Experimental Verification of the Behavioral Foundation of Bacterial Transport Parameters Using Microfluidics

We present novel microfluidic experiments to quantify population-scale transport parameters (chemotactic sensitivity chi(o) and random motility mu) of a population of bacteria. Previously, transport parameters have been derived theoretically from single-cell swimming behavior using probabilistic models, yet the mechanistic foundations of this upscaling process have not been verified experimentally. We designed a microfluidic capillary assay to generate and accurately measure gradients of chemoattractant (alpha- methylaspartate) while simultaneously capturing the swimming trajectories of individual Escherichia coli bacteria using videomicroscopy and cell tracking.
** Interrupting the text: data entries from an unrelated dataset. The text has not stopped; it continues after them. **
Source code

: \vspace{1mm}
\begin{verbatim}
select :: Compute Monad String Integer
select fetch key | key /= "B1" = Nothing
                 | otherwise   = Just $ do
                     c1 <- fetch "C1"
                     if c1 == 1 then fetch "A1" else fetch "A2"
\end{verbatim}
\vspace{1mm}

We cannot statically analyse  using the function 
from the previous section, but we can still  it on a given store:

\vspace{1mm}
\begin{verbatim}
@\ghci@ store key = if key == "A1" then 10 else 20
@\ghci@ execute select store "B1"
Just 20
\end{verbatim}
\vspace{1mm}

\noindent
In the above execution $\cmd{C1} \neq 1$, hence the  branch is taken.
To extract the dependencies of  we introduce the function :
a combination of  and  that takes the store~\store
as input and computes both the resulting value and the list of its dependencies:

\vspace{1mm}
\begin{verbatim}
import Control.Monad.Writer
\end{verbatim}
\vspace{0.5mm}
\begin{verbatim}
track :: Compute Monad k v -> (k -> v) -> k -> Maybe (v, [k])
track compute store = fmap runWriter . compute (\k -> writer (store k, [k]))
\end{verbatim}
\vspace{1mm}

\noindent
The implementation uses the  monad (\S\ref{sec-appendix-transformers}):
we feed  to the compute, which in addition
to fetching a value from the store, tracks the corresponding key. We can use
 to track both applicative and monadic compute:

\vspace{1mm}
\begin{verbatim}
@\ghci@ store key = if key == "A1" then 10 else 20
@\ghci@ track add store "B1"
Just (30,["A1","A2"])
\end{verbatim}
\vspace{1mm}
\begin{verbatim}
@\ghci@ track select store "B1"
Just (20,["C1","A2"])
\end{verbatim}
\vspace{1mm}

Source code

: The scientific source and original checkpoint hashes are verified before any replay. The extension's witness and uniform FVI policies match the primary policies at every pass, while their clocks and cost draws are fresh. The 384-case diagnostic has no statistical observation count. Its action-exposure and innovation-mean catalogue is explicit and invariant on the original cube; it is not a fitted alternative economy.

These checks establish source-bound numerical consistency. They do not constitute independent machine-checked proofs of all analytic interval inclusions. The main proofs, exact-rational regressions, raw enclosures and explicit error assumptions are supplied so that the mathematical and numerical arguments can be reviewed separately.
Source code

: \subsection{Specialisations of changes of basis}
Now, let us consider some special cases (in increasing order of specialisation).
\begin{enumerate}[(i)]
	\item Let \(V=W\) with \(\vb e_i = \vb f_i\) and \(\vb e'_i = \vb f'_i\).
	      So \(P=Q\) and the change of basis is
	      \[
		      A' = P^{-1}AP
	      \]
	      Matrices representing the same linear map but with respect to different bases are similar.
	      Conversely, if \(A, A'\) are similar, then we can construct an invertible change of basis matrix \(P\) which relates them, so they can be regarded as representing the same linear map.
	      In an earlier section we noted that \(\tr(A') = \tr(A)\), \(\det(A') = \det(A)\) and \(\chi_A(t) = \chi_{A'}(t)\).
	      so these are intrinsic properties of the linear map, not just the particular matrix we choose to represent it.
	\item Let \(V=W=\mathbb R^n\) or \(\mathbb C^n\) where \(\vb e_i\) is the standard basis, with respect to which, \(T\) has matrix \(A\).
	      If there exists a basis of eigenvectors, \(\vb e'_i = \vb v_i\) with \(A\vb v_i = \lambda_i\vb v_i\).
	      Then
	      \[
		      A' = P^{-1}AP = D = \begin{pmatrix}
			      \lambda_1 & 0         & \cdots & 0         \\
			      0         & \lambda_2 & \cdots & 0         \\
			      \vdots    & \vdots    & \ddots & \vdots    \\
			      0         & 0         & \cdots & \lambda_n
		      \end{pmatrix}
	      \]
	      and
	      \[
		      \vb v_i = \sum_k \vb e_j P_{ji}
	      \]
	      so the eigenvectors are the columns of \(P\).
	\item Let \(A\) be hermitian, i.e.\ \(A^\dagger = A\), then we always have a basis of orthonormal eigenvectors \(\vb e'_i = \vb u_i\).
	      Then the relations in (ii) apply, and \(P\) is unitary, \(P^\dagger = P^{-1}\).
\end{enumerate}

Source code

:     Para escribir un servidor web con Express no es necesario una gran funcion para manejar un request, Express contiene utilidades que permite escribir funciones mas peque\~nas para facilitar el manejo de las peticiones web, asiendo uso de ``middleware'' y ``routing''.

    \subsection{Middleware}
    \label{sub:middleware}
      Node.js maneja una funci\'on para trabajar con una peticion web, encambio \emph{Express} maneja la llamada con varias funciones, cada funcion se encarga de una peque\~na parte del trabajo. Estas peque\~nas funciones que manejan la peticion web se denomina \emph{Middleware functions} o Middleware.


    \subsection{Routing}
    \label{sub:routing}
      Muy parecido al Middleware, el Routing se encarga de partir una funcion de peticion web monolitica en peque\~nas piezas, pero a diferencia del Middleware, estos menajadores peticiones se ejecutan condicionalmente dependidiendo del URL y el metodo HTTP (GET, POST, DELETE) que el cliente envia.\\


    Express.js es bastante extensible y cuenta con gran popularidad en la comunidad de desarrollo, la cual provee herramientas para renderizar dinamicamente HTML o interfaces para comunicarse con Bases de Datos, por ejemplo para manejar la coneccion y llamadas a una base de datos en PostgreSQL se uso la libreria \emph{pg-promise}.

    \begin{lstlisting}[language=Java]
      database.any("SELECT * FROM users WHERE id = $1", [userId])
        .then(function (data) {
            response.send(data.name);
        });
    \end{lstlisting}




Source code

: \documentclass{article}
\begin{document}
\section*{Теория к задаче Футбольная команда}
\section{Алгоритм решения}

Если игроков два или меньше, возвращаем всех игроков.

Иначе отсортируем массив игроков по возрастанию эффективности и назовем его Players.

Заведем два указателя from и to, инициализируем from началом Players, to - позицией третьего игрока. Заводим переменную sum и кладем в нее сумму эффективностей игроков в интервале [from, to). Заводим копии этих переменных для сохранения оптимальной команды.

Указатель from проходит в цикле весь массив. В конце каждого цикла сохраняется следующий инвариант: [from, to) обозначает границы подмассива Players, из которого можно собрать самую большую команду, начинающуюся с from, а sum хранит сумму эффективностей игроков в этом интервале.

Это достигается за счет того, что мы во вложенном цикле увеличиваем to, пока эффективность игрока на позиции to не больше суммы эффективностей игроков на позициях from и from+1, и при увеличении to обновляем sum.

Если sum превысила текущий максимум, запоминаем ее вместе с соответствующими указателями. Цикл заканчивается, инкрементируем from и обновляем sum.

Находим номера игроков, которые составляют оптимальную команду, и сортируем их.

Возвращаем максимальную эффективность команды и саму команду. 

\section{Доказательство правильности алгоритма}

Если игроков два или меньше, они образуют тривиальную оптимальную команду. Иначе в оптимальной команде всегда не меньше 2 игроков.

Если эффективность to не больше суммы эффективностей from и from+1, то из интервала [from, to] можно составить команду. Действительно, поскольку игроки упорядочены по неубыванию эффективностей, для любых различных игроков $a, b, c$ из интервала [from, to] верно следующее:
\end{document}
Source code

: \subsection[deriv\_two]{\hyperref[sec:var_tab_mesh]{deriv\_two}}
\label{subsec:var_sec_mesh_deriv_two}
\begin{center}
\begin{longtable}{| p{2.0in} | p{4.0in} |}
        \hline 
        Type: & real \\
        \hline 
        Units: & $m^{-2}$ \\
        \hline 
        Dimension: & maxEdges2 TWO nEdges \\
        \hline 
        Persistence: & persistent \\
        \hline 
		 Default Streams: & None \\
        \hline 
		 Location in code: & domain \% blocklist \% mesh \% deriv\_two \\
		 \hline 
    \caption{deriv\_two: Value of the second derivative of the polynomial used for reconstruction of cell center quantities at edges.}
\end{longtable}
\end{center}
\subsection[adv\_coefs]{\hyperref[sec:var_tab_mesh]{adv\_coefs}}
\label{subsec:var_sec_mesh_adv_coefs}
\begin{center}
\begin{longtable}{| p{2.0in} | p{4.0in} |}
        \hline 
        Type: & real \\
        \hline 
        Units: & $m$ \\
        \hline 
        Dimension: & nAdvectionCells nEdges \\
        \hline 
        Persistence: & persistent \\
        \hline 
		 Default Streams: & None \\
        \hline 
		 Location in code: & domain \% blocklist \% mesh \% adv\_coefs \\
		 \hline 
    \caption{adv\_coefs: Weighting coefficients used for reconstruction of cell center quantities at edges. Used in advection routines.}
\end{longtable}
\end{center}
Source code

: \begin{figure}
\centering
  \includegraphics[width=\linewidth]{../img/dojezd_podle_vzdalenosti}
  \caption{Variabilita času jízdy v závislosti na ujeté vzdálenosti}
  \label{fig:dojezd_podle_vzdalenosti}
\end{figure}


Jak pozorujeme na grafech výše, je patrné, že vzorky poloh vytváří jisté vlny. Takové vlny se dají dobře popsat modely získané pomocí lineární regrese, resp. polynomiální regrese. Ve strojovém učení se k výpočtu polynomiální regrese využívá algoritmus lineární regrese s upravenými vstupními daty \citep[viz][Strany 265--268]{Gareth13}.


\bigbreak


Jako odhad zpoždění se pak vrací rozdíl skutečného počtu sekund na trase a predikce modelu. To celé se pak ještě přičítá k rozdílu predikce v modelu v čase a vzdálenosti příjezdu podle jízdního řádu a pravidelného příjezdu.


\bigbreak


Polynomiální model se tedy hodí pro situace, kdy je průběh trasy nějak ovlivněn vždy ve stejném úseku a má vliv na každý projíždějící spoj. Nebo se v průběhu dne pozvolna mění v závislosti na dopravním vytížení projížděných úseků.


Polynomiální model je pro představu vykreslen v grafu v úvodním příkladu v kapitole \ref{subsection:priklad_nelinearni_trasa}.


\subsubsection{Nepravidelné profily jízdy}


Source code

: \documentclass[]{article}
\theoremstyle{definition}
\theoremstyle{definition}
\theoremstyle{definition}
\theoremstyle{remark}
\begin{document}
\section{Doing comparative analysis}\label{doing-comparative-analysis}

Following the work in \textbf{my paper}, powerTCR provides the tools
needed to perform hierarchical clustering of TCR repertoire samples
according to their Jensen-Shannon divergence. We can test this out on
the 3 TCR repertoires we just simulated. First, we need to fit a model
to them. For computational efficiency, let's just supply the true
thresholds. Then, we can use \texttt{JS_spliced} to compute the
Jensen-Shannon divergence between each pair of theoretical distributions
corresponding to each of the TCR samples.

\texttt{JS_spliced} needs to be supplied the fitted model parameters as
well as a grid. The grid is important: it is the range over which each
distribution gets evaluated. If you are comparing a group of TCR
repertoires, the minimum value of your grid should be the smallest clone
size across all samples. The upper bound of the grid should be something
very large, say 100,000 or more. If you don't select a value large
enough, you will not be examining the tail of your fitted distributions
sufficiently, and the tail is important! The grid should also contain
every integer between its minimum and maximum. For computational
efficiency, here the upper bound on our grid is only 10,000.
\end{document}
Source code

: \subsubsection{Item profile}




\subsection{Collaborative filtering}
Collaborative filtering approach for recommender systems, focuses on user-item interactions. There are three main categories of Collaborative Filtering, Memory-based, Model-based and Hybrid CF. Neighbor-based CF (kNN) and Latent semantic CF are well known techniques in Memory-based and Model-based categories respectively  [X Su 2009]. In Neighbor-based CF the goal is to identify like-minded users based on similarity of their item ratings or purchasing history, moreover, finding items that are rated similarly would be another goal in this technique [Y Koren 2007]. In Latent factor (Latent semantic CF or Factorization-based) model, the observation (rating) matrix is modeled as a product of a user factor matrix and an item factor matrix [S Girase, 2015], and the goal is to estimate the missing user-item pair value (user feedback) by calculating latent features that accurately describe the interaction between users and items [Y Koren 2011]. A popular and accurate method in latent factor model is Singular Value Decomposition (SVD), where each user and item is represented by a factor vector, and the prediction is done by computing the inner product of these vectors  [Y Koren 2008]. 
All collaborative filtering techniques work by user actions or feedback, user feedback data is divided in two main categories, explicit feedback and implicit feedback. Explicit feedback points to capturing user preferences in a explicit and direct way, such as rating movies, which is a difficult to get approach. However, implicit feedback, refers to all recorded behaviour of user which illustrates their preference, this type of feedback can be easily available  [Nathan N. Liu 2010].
By measuring swimming speed and bias in the swimming direction of single cells for a range of chemoattractant concentrations and concentration gradients, we directly computed the chemotactic velocity VC and the associated chemotactic sensitivity chi(o). We then show how m can also be readily determined using microfluidics but that a population-scale microfluidic approach is experimentally more convenient than a single-cell analysis in this case. Measured values of both chi(o) [(12.4 +/- 2.0) x 10(-4) cm(2) s(-1)] and mu[(3.3 +/- 0.8) x 10(-6) cm(2) s(-1)] are comparable to literature results. This microscale approach to bacterial chemotaxis lends experimental support to theoretical derivations of population- scale transport parameters from single-cell behavior. Furthermore, this study shows that microfluidic platforms can go beyond traditional chemotaxis assays and enable the quanti. cation of bacterial transport parameters.